Identifying health risks associated with travel prior to departure has grown in importance as a result of increasing international travel, the dynamic COVID-19 situation, and presence of other infectious diseases more traditionally associated with international travel (e.g., yellow fever, malaria, rabies, etc.). Pharmacists are in an optimal position to provide travel health services given their ability to successfully implement such public health services in community and ambulatory care settings [9,10]. Furthermore, it has been estimated that approximately 90% of the US population lives within five miles of a community pharmacy, thus making community pharmacists arguably the most accessible healthcare provider in the US, allowing more individuals access to care [11]. The extended hours that community pharmacies are open, particularly when other healthcare settings are closed, further improves the public’s access to important public health services such as immunizations and travel health care [12]. During the height of the COVID-19 pandemic, many states also implemented waivers or legislation that allowed pharmacy technicians to administer COVID-19 vaccines to further increase patient access to care. As COVID-19 now transitions to an endemic phase in its epidemiology and many individuals resume pre-pandemic travel schedules, considerations related to COVID-19 will remain a pertinent and dynamic aspect of US travel health care services into the future.

2. Objectives and Methods

The aim of this paper is to discuss how the COVID-19 pandemic has changed the practice of travel health, specifically pharmacist provided travel health services in the US, and to discuss the incorporation of COVID-19 prevention practices, telehealth, and use of other technologies into the ongoing practice of travel health care. A literature review from 2018 to the present was undertaken utilizing PubMed and Google Scholar using the following search terms: COVID-19, community pharmacy, community pharmacist, travel health, travel medicine, travel clinic, vaccines, point-of-care testing, and telehealth. In addition, internet websites including, but not limited to, the CDC, WHO, and the US Department of Health and Human Services were identified as other sources of information on pharmacist-managed and pharmacy-based travel health services during the COVID-19 pandemic.

3. Results

Thirty-one original research peer-reviewed articles were identified along with information from agency websites listed above that illustrate the impact of the COVID-19 pandemic on travel and healthcare in general. In summary, our literature review shows changes to travel health practices in response to the COVID-19 pandemic including changes in destination country’s entry requirements and regulations, inclusion of COVID-19 counseling and vaccination as part of a travel health services, and the incorporation of telehealth and other technological advancements to the practice of travel health in order to safely (and efficiently) access care. Detailed findings from our literature review are discussed below in the discussion section and grouped according to theme.

4. Discussion

4.1. Practices and Regulations

As discussed above, individuals who are traveling internationally should contact a travel healthcare provider four to eight weeks before departure to ensure that all necessary vaccines and medications can be provided and administered prior to their trip and that their response to these measures can be monitored [3,4]. This is important since it is also now essential to ensure that travelers are aware of any COVID-19 entry restrictions at their destination while the pharmacist also confirms that they meet that country’s COVID-19 vaccine requirements and perform any necessary COVID-19 testing within the required timeframe. Masking guidelines for public transportation and elsewhere may be specific to destination countries and are also pertinent to patient counseling during travel health visits [13]. Pharmacists that practice in travel health should inform the patient of any restrictions and communicate the required steps for the given destination(s). These procedures are crucial given the ever-evolving and variable nature of COVID-19 waves and public health responses. Various countries often have significantly different requirements and recommendations even where level of risk may be considered similar. Table 1 is included as an example of variation in entry requirements related to COVID-19 in developing countries. It is up to date as of September 2022 but is not intended to serve as a reference for specific travelers or itineraries. Pharmacists who wish to view updated COVID-19 entry information can access this database at the U.S. Department of State’s Bureau of Consular Affairs website at [14].

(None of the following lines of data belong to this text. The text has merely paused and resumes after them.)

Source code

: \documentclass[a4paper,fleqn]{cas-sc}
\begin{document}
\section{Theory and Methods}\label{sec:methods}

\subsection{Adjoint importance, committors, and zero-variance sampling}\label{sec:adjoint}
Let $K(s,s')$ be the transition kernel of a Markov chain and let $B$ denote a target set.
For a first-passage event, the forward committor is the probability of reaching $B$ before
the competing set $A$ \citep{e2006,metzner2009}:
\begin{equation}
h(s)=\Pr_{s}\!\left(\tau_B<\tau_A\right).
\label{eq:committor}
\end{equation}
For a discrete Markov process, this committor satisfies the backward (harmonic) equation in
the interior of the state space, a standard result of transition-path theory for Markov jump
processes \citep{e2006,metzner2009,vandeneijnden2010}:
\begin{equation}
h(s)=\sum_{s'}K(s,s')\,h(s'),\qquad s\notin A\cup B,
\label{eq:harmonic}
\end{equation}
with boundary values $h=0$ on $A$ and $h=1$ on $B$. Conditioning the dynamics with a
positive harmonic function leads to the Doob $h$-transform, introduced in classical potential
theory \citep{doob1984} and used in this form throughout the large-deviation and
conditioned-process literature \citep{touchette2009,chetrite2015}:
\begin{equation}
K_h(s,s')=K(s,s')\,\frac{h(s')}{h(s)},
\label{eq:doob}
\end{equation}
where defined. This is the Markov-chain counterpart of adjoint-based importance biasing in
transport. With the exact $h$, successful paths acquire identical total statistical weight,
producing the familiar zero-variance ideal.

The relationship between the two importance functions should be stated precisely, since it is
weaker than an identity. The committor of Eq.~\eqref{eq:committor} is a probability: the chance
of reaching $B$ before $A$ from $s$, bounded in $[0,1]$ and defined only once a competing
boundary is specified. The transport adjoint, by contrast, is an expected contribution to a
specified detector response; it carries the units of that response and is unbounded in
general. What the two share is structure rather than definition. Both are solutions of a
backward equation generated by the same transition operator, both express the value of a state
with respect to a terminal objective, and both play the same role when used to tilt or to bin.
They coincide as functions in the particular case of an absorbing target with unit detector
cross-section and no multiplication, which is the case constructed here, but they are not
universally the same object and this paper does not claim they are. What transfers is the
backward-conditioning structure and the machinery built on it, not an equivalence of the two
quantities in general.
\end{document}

4.2. Vaccinations, Testing, and Counseling for COVID-19

4.2.1. Administering COVID-19 Vaccines and Tests as Part of Travel Services

Pharmacists’ administration of COVID-19 vaccines and tests as part of travel clinic services are crucial in protecting the health and welfare of travelers as well as the local communities they visit. The CDC recommends that travelers receive routine vaccinations, including COVID-19 vaccines, to lessen the chance of contracting and spreading infectious diseases [15]. Table 2 provides COVID-19 vaccine resources, as the recommendations and schedules for each vaccine differs depending on age, immunocompetent status, and booster recommendations. Vaccination requirements and recommendations differ based on itinerary, medical history and risk tolerance. Pharmacists providing travel health care services can ensure that vaccines specific to certain countries, including the COVID-19 vaccine, are received in advance [16]. For travel, the CDC has yet to specifically recommend the use of mix-and-match COVID-19 vaccination strategies wherein the formulation of booster dose(s) is different from the primary series. However, this form of vaccination is becoming more common in countries including the U.S. Emerging research has shown that mixed inoculation is beneficial in boosting the effectiveness of vaccinations [17,18]. CDC currently continues to recognize any combinations of accepted COVID-19 vaccines [19].
As of 12 June 2022, COVID-19 tests are no longer required for return entry into the US, but some destination countries may still require testing depending on vaccination status for entry [14]. Providing COVID-19 testing can be a vital service for patients at both pre- and post-travel health appointments. Each country has their own specific testing requirements regarding which test is acceptable and the timing of the test prior to entry. It is best to review the entry requirements of each country during the pre-travel health visit.
Real-Time Polymerase Chain Reaction (RT-PCR) or Nucleic Acid Amplification Tests (NAAT) have a high degree of sensitivity (i.e., correctly identifies disease, produces fewer false negative results) and specificity (i.e., correctly identifies those without disease, produces fewer false positives), detect the RNA of the virus, and are considered the gold standard for COVID-19 identification. Most PCR/NAAT tests are processed in a laboratory setting but some NAAT tests can be performed as a point of care test (POCT) [20]. It is important to note that a false negative result may occur if someone tests too early after an exposure to COVID-19 or if the sample is mishandled or improperly collected.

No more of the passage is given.